I have just finished reading The Knife of Never Letting Go by Patrick Ness – part of the reason why I have been quiet on the blog for a while. That and I have been writing a guest post for Findingmycreature, which will hopefully be on her blog sometime in November.
The Knife of Never Letting Go is a stunning book, one that drags you along from the first sentence to the last. I have learned a great deal from reading it, as it consolidated some of the lessons I have been taught through reading blog posts such as Kristen Lamb’s on the role of conflict and Annie Cardi’s on the importance of voice in Young Adult literature.
The voice of Patrick Ness’s main character, Todd Hewitt, is so well realised I almost wept with envy.
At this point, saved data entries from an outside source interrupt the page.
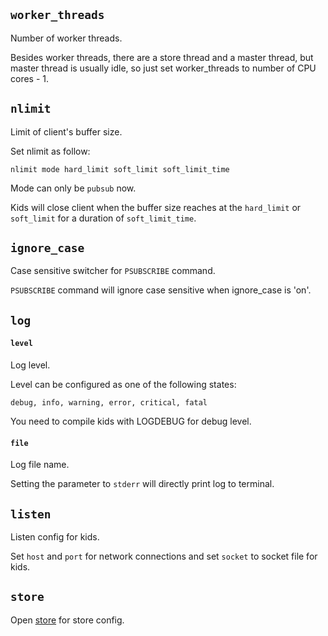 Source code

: ## `worker_threads`

Number of worker threads.

Besides worker threads, there are a store thread and a master thread, but master thread is usually idle, so just set worker_threads to number of CPU cores - 1.

## `nlimit`

Limit of client's buffer size.

Set nlimit as follow:

    nlimit mode hard_limit soft_limit soft_limit_time

Mode can only be `pubsub` now.

Kids will close client when the buffer size reaches at the `hard_limit` or `soft_limit` for a duration of `soft_limit_time`.

## `ignore_case`

Case sensitive switcher for `PSUBSCRIBE` command.

`PSUBSCRIBE` command will ignore case sensitive when ignore_case is 'on'.


## `log`

#### `level`  
Log level.

Level can be configured as one of the following states:

    debug, info, warning, error, critical, fatal

You need to compile kids with LOGDEBUG for debug level.

#### `file`  
Log file name.

Setting the parameter to `stderr` will directly print log to terminal.

## `listen`

Listen config for kids.

Set `host` and `port` for network connections and set `socket` to socket file for kids.

## `store`

Open [store](./store.md) for store config.
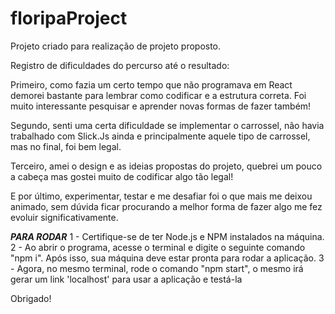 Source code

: # floripaProject
Projeto criado para realização de projeto proposto.

Registro de dificuldades do percurso até o resultado:

Primeiro, como fazia um certo tempo que não programava em React demorei bastante para lembrar como codificar e a estrutura correta. Foi muito interessante pesquisar e aprender novas formas de fazer também! 

Segundo, senti uma certa dificuldade se implementar o carrossel, não havia trabalhado com Slick.Js ainda e principalmente aquele tipo de carrossel, mas no final, foi bem legal.

Terceiro, amei o design e  as ideias propostas do projeto, quebrei um pouco a cabeça mas gostei muito de codificar algo tão legal!

E por último, experimentar, testar e me desafiar foi o que mais me deixou animado, sem dúvida ficar procurando a melhor forma de fazer algo me fez evoluir significativamente.

***PARA RODAR***
1 - Certifique-se de ter Node.js e NPM instalados na máquina.
2 - Ao abrir o programa, acesse o terminal e digite o seguinte comando "npm i". Após isso, sua máquina deve estar pronta para rodar a aplicação.
3 - Agora, no mesmo terminal, rode o comando "npm start", o mesmo irá gerar um link 'localhost' para usar a aplicação e testá-la

Obrigado!

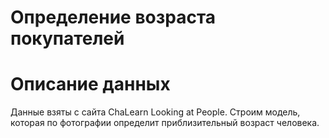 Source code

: # Определение возраста покупателей
# Описание данных
Данные взяты с сайта ChaLearn Looking at People. 
Строим модель, которая по фотографии определит приблизительный возраст человека.
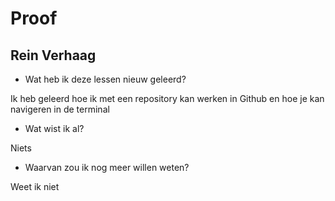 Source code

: # Proof

## Rein Verhaag

* Wat heb ik deze lessen nieuw geleerd?

Ik heb geleerd hoe ik met een repository kan werken in Github en hoe je kan navigeren in de terminal

* Wat wist ik al?

Niets

* Waarvan zou ik nog meer willen weten?

Weet ik niet
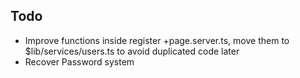 ## Todo 

- Improve functions inside register +page.server.ts, move them to $lib/services/users.ts to avoid duplicated code later 
- Recover Password system  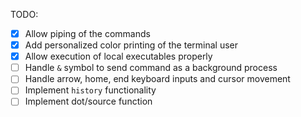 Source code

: TODO:

- [x] Allow piping of the commands
- [x] Add personalized color printing of the terminal user
- [x] Allow execution of local executables properly
- [ ] Handle `&` symbol to send command as a background process
- [ ] Handle arrow, home, end keyboard inputs and cursor movement
- [ ] Implement `history` functionality
- [ ] Implement dot/source function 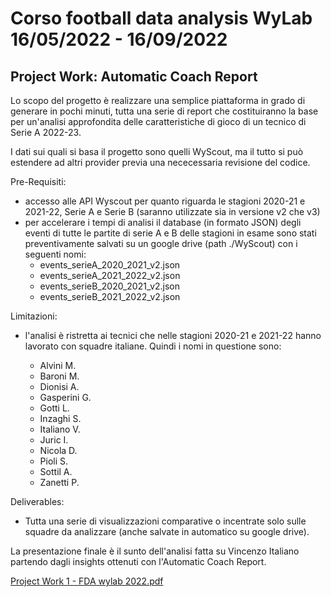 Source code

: <h1>Corso football data analysis WyLab 16/05/2022 - 16/09/2022</h1>
<h2>Project Work: Automatic Coach Report</h2>

Lo scopo del progetto è realizzare una semplice piattaforma in grado di generare in pochi minuti, tutta una serie di report che
costituiranno la base per un'analisi approfondita delle caratteristiche di gioco di un tecnico di Serie A 2022-23.

I dati sui quali si basa il progetto sono quelli WyScout, ma il tutto si può estendere ad altri provider previa una nececessaria
revisione del codice.

Pre-Requisiti:
<ul>
  <li>accesso alle API Wyscout per quanto riguarda le stagioni 2020-21 e 2021-22, Serie A e Serie B (saranno utilizzate sia in versione v2 che v3)</li>
  <li>per accelerare i tempi di analisi il database (in formato JSON) degli eventi di tutte le partite di serie A e B delle stagioni in esame sono stati preventivamente
salvati su un google drive (path ./WyScout) con i seguenti nomi:
    <ul>
  <li>events_serieA_2020_2021_v2.json</li>
  <li>events_serieA_2021_2022_v2.json</li>
  <li>events_serieB_2020_2021_v2.json</li>
  <li>events_serieB_2021_2022_v2.json</li>
    </ul>
</ul>
Limitazioni:
<ul>
    <li>l'analisi è ristretta ai tecnici che nelle stagioni 2020-21 e 2021-22 hanno lavorato con squadre italiane. Quindi i nomi in questione sono:</li>
    <ul>
      <li>Alvini M.</li>
      <li>Baroni M.</li>
      <li>Dionisi A.</li>
      <li>Gasperini G.</li>
      <li>Gotti L.</li>
      <li>Inzaghi S.</li>
      <li>Italiano V.</li>
      <li>Juric I.</li>
      <li>Nicola D.</li>
      <li>Pioli S.</li>
      <li>Sottil A.</li>
      <li>Zanetti P.</li>
    </ul>
</ul>

Deliverables:
<ul>
  <li>Tutta una serie di visualizzazioni comparative o incentrate solo sulle squadre da analizzare (anche salvate in automatico su google drive).</li>
</ul>



La presentazione finale è il sunto dell'analisi fatta su Vincenzo Italiano partendo dagli insights ottenuti con l'Automatic Coach Report.

<u>Project Work 1 - FDA wylab 2022.pdf</u>

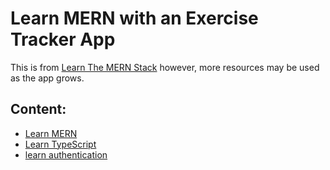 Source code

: # Learn MERN with an Exercise Tracker App

This is from [Learn The MERN Stack](https://www.youtube.com/watch?v=7CqJlxBYj-M) however, more resources may be used as the app grows.



## Content:

- [Learn MERN](00-notes/mern-notes/01-mern.md)
- [Learn TypeScript](00-notes/TypeScript-notes/typescript-notes.md)
- [learn authentication](00-notes/authentication-notes/01-authentication.md)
It has made me revisit my Young Adult book, Dragon Wraiths, and realise there is little distinction between my voice and my lead protagonist’s voice, despite Leah being 20 years younger than I am. I have a lot to learn about creating the voice of a teenager and I may have to wait a decade until my daughter is one before I can recreate the voice as authentically as Ness has.
The book also has conflict in bucket-loads. There is conflict in every scene right through to the very last line. The pace is relentless and the story so compelling it made me sit up until 2am to finish it, even though I knew there was a chance the kids would then kept me awake the rest of the night (they did).
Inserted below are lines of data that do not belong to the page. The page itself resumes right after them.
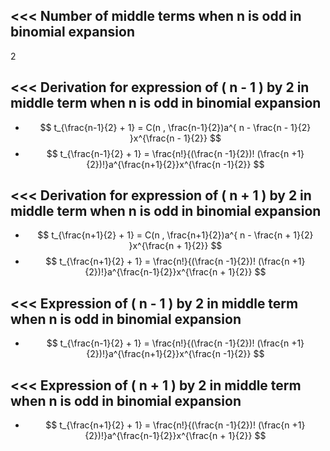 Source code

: <<<
 Number of middle terms when n is odd in binomial expansion
---


2

>>> 
<<<
 Derivation for expression of ( n - 1 ) by 2 in middle term when n is odd in binomial expansion
---


- $$ t_{\frac{n-1}{2} + 1} = C(n , \frac{n-1}{2})a^{ n - \frac{n - 1}{2} }x^{\frac{n - 1}{2}} $$ 
- $$ t_{\frac{n-1}{2} + 1} = \frac{n!}{(\frac{n -1}{2})! (\frac{n +1}{2})!}a^{\frac{n+1}{2}}x^{\frac{n -1}{2}} $$ 

>>> 
<<<
 Derivation for expression of ( n + 1 ) by 2 in middle term when n is odd in binomial expansion
---

- $$ t_{\frac{n+1}{2} + 1} = C(n , \frac{n+1}{2})a^{ n - \frac{n + 1}{2} }x^{\frac{n + 1}{2}} $$ 
- $$ t_{\frac{n+1}{2} + 1} = \frac{n!}{(\frac{n -1}{2})! (\frac{n +1}{2})!}a^{\frac{n-1}{2}}x^{\frac{n + 1}{2}} $$ 



>>> 
<<<
 Expression of ( n - 1 ) by 2 in middle term when n is odd in binomial expansion
---

- $$ t_{\frac{n-1}{2} + 1} = \frac{n!}{(\frac{n -1}{2})! (\frac{n +1}{2})!}a^{\frac{n+1}{2}}x^{\frac{n -1}{2}} $$ 


>>> 
<<<
 Expression of ( n + 1 ) by 2 in middle term when n is odd in binomial expansion
---



- $$ t_{\frac{n+1}{2} + 1} = \frac{n!}{(\frac{n -1}{2})! (\frac{n +1}{2})!}a^{\frac{n-1}{2}}x^{\frac{n + 1}{2}} $$ 
>>> 
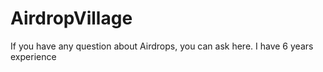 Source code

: # AirdropVillage
If you have any question about Airdrops, you can ask here. I have 6 years experience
However the book also left me bereft and unsettled because (for me) there was too much conflict. Even when there was the occasional scene without conflict, I knew it was just creating the calm before storm, setting up the irony for when it all went pear-shaped again.
I’m a Libra, we like balance and harmony. My inner peace is wrenched apart by too much conflict. As a result, even though I accept the advice from people like Kristen Lamb about the importance of Goal – Conflict – Disaster, I find it very hard to write. My attempts either become terribly predictable: Oh look, my character is happy, let’s throw some crap at them and make them feel rotten, or I shy away from the places where I could ratchet up the tension and let my protagonist off far too easily.
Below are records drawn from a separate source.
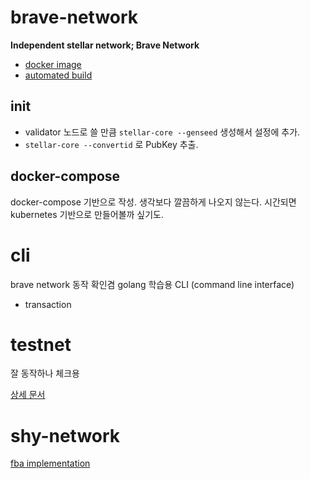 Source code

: # brave-network

**Independent stellar network; Brave Network**

* [docker image](https://github.com/zzim2x/stellar-docker)
* [automated build](https://hub.docker.com/r/zzim2x)

## init

* validator 노드로 쓸 만큼 `stellar-core --genseed` 생성해서 설정에 추가.
* `stellar-core --convertid` 로 PubKey 추출.

## docker-compose

docker-compose 기반으로 작성. 생각보다 깔끔하게 나오지 않는다. 시간되면 kubernetes 기반으로 만들어볼까 싶기도.

# cli

brave network 동작 확인겸 golang 학습용 CLI (command line interface)

* transaction

# testnet

잘 동작하나 체크용

[상세 문서](https://github.com/zzim2x/brave-network/wiki/Brave-Network)

# shy-network

[fba implementation](https://github.com/zzim2x/shy)
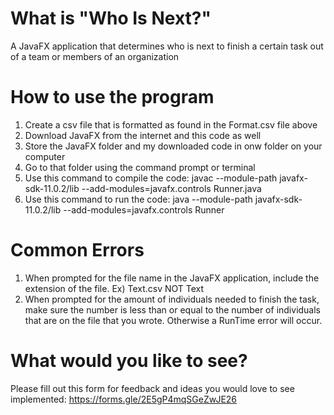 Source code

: # What is "Who Is Next?"
A JavaFX application that determines who is next to finish a certain task out of a team or members of an organization
# How to use the program
1) Create a csv file that is formatted as found in the Format.csv file above
2) Download JavaFX from the internet and this code as well
3) Store the JavaFX folder and my downloaded code in onw folder on your computer
4) Go to that folder using the command prompt or terminal
5) Use this command to compile the code: javac --module-path javafx-sdk-11.0.2/lib --add-modules=javafx.controls Runner.java
6) Use this command to run the code: java --module-path javafx-sdk-11.0.2/lib --add-modules=javafx.controls Runner
# Common Errors
1) When prompted for the file name in the JavaFX application, include the extension of the file. Ex) Text.csv NOT Text
2) When prompted for the amount of individuals needed to finish the task, make sure the number is less than or equal to the number of individuals that are on the file that you wrote. Otherwise a RunTime error will occur.
# What would you like to see?
Please fill out this form for feedback and ideas you would love to see implemented: https://forms.gle/2E5gP4mqSGeZwJE26
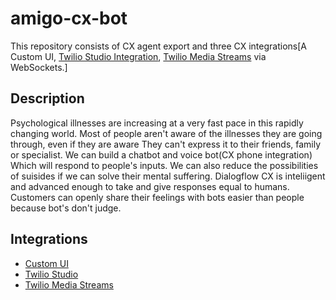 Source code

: # amigo-cx-bot
This repository consists of CX agent export and three CX integrations[A Custom UI, [Twilio Studio Integration](https://www.twilio.com/studio), [Twilio Media Streams](https://www.twilio.com/docs/voice/tutorials/consume-real-time-media-stream-using-websockets-python-and-flask) via WebSockets.]

## Description

Psychological illnesses are increasing at a very fast pace in this rapidly  changing world. Most of people aren't aware of the illnesses they are going through, even if they are aware They can't express it to their friends, family or specialist. We can build a chatbot and voice bot(CX phone integration) Which will respond to people's inputs. We can also reduce the possibilities of suisides if we can solve their mental suffering. Dialogflow CX is inteliigent and advanced enough to take and give responses equal to humans. Customers can openly share their feelings with bots easier than people because bot's don't judge.

## Integrations

* [Custom UI](integrations/custom-ui/README.md)
* [Twilio Studio](integrations/twilio/studio-flow-SMS/README.md)
* [Twilio Media Streams](integrations/twilio/twilio-media-streams/README.md)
Reading through Dragon Wraiths I found myself noting again and again – Make more of this, build up this scene, make it harder for Leah. When there’s a sentry in Leah’s way he doesn’t chase her for a league making her terrified and sweeping us up in her fear. Instead he’s distracted by his grumbling tummy and she sneaks past. Another security guard is conveniently on the floor above when she needs to avoid detection. She’s running from the authorities but not once is she approached by a policeman or gets accosted by some busybody in the street who has seen her face on TV. The entire book has less conflict than an episode of Noddy.
I guess the problem for me is that my life is full of enough (generally internal) conflict that I read to escape. At times in The Knife of Never Letting Go I found myself skipping ahead during the most tense and dramatic scenes, to find out the end result, because they were so drawn out I couldn’t sustain that level of suspense for so many pages. It was so expertly written, and I was so caught up in Todd’s exploits, particularly as a result of the very intimate first-person-present prose, that I had to metaphorically hide behind a cushion for some of the scenes. Only Doctor Who ever normally makes me do that (and the only characters in Doctor Who that have made me do that since I was eight are the Angels).
All that aside, Patrick Ness has written an amazing novel with a brilliant concept, 4D characters (my favourite being Manchee the talking dog) and enough things to get me thinking about my own characters’ voices and motivations to keep me re-writing Dragon Wraiths for a decade. It’s just a shame about the cliff-hanger ending. The characters were left in danger. I hate that. And I’m not ready to read the next one in the series yet. After a novel that edgy I need at least three Georgette Heyers to restore my equilibrium. Now, where did I put Friday’s Child?